Assigned task:
Write out the data word for word and drop any picture you find.

[Saved data entries]
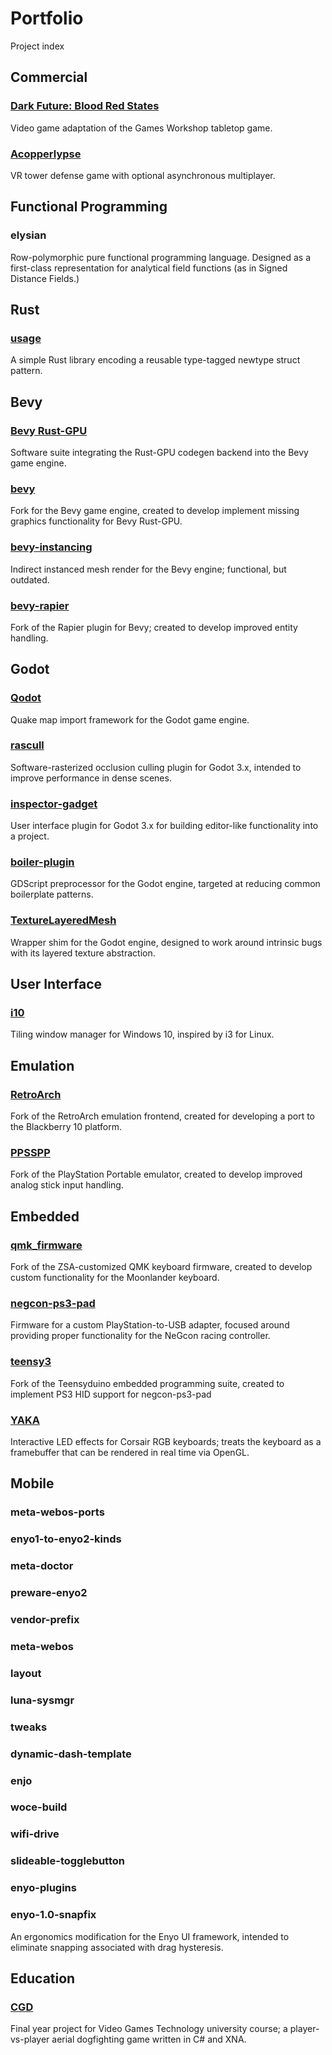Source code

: # Portfolio
Project index

## Commercial
### [Dark Future: Blood Red States](https://store.steampowered.com/app/370870/Dark_Future_Blood_Red_States/)

Video game adaptation of the Games Workshop tabletop game.

### [Acopperlypse](http://web.archive.org/web/20211204115048/https://www.acopperlypse.com/)

VR tower defense game with optional asynchronous multiplayer.

## Functional Programming
### elysian

Row-polymorphic pure functional programming language.
Designed as a first-class representation for analytical field functions (as in Signed Distance Fields.)

## Rust

### [usage](https://github.com/Shfty/usage)
A simple Rust library encoding a reusable type-tagged newtype struct pattern.

## Bevy

### [Bevy Rust-GPU](https://github.com/Bevy-Rust-GPU)
Software suite integrating the Rust-GPU codegen backend into the Bevy game engine.

### [bevy](https://github.com/Shfty/bevy)
Fork for the Bevy game engine, created to develop implement missing graphics functionality for Bevy Rust-GPU.

### [bevy-instancing](https://github.com/Shfty/bevy-instancing)
Indirect instanced mesh render for the Bevy engine; functional, but outdated.

### [bevy-rapier](https://github.com/Shfty/bevy_rapier)
Fork of the Rapier plugin for Bevy; created to develop improved entity handling.

## Godot

### [Qodot](https://github.com/QodotPlugin)
Quake map import framework for the Godot game engine.

### [rascull](https://github.com/Shfty/rascull)
Software-rasterized occlusion culling plugin for Godot 3.x, intended to improve performance in dense scenes.

### [inspector-gadget](https://github.com/Shfty/inspector-gadget)
User interface plugin for Godot 3.x for building editor-like functionality into a project.

### [boiler-plugin](https://github.com/Shfty/boiler-plugin)
GDScript preprocessor for the Godot engine, targeted at reducing common boilerplate patterns.

### [TextureLayeredMesh](https://github.com/Shfty/TextureLayeredMesh)
Wrapper shim for the Godot engine, designed to work around intrinsic bugs with its layered texture abstraction.

## User Interface

### [i10](https://github.com/Shfty/i10)
Tiling window manager for Windows 10, inspired by i3 for Linux.

## Emulation

### [RetroArch](https://github.com/Shfty/RetroArch)
Fork of the RetroArch emulation frontend, created for developing a port to the Blackberry 10 platform.

### [PPSSPP](https://github.com/Shfty/ppsspp)
Fork of the PlayStation Portable emulator, created to develop improved analog stick input handling.

## Embedded

### [qmk_firmware](https://github.com/Shfty/qmk_firmware)
Fork of the ZSA-customized QMK keyboard firmware, created to develop custom functionality for the Moonlander keyboard.

### [negcon-ps3-pad](https://github.com/Shfty/negcon-ps3-pad)
Firmware for a custom PlayStation-to-USB adapter, focused around providing proper functionality for the NeGcon racing controller.

### [teensy3](https://github.com/Shfty/teensy3)
Fork of the Teensyduino embedded programming suite, created to implement PS3 HID support for negcon-ps3-pad

### [YAKA](https://github.com/Shfty/YAKA)
Interactive LED effects for Corsair RGB keyboards; treats the keyboard as a framebuffer that can be rendered in real time via OpenGL.

## Mobile

### meta-webos-ports

### enyo1-to-enyo2-kinds

### meta-doctor

### preware-enyo2

### vendor-prefix

### meta-webos

### layout

### luna-sysmgr

### tweaks

### dynamic-dash-template

### enjo

### woce-build

### wifi-drive

### slideable-togglebutton

### enyo-plugins

### enyo-1.0-snapfix
An ergonomics modification for the Enyo UI framework, intended to eliminate snapping associated with drag hysteresis.

## Education

### [CGD](https://github.com/Shfty/CGD)

Final year project for Video Games Technology university course; a player-vs-player aerial dogfighting game written in C# and XNA.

Solution to this exercise:
Source code

: # Portfolio
Project index

## Commercial
### [Dark Future: Blood Red States](https://store.steampowered.com/app/370870/Dark_Future_Blood_Red_States/)

Video game adaptation of the Games Workshop tabletop game.

### [Acopperlypse](http://web.archive.org/web/20211204115048/https://www.acopperlypse.com/)

VR tower defense game with optional asynchronous multiplayer.

## Functional Programming
### elysian

Row-polymorphic pure functional programming language.
Designed as a first-class representation for analytical field functions (as in Signed Distance Fields.)

## Rust

### [usage](https://github.com/Shfty/usage)
A simple Rust library encoding a reusable type-tagged newtype struct pattern.

## Bevy

### [Bevy Rust-GPU](https://github.com/Bevy-Rust-GPU)
Software suite integrating the Rust-GPU codegen backend into the Bevy game engine.

### [bevy](https://github.com/Shfty/bevy)
Fork for the Bevy game engine, created to develop implement missing graphics functionality for Bevy Rust-GPU.

### [bevy-instancing](https://github.com/Shfty/bevy-instancing)
Indirect instanced mesh render for the Bevy engine; functional, but outdated.

### [bevy-rapier](https://github.com/Shfty/bevy_rapier)
Fork of the Rapier plugin for Bevy; created to develop improved entity handling.

## Godot

### [Qodot](https://github.com/QodotPlugin)
Quake map import framework for the Godot game engine.

### [rascull](https://github.com/Shfty/rascull)
Software-rasterized occlusion culling plugin for Godot 3.x, intended to improve performance in dense scenes.

### [inspector-gadget](https://github.com/Shfty/inspector-gadget)
User interface plugin for Godot 3.x for building editor-like functionality into a project.

### [boiler-plugin](https://github.com/Shfty/boiler-plugin)
GDScript preprocessor for the Godot engine, targeted at reducing common boilerplate patterns.

### [TextureLayeredMesh](https://github.com/Shfty/TextureLayeredMesh)
Wrapper shim for the Godot engine, designed to work around intrinsic bugs with its layered texture abstraction.

## User Interface

### [i10](https://github.com/Shfty/i10)
Tiling window manager for Windows 10, inspired by i3 for Linux.

## Emulation

### [RetroArch](https://github.com/Shfty/RetroArch)
Fork of the RetroArch emulation frontend, created for developing a port to the Blackberry 10 platform.

### [PPSSPP](https://github.com/Shfty/ppsspp)
Fork of the PlayStation Portable emulator, created to develop improved analog stick input handling.

## Embedded

### [qmk_firmware](https://github.com/Shfty/qmk_firmware)
Fork of the ZSA-customized QMK keyboard firmware, created to develop custom functionality for the Moonlander keyboard.

### [negcon-ps3-pad](https://github.com/Shfty/negcon-ps3-pad)
Firmware for a custom PlayStation-to-USB adapter, focused around providing proper functionality for the NeGcon racing controller.

### [teensy3](https://github.com/Shfty/teensy3)
Fork of the Teensyduino embedded programming suite, created to implement PS3 HID support for negcon-ps3-pad

### [YAKA](https://github.com/Shfty/YAKA)
Interactive LED effects for Corsair RGB keyboards; treats the keyboard as a framebuffer that can be rendered in real time via OpenGL.

## Mobile

### meta-webos-ports

### enyo1-to-enyo2-kinds

### meta-doctor

### preware-enyo2

### vendor-prefix

### meta-webos

### layout

### luna-sysmgr

### tweaks

### dynamic-dash-template

### enjo

### woce-build

### wifi-drive

### slideable-togglebutton

### enyo-plugins

### enyo-1.0-snapfix
An ergonomics modification for the Enyo UI framework, intended to eliminate snapping associated with drag hysteresis.

## Education

### [CGD](https://github.com/Shfty/CGD)

Final year project for Video Games Technology university course; a player-vs-player aerial dogfighting game written in C# and XNA.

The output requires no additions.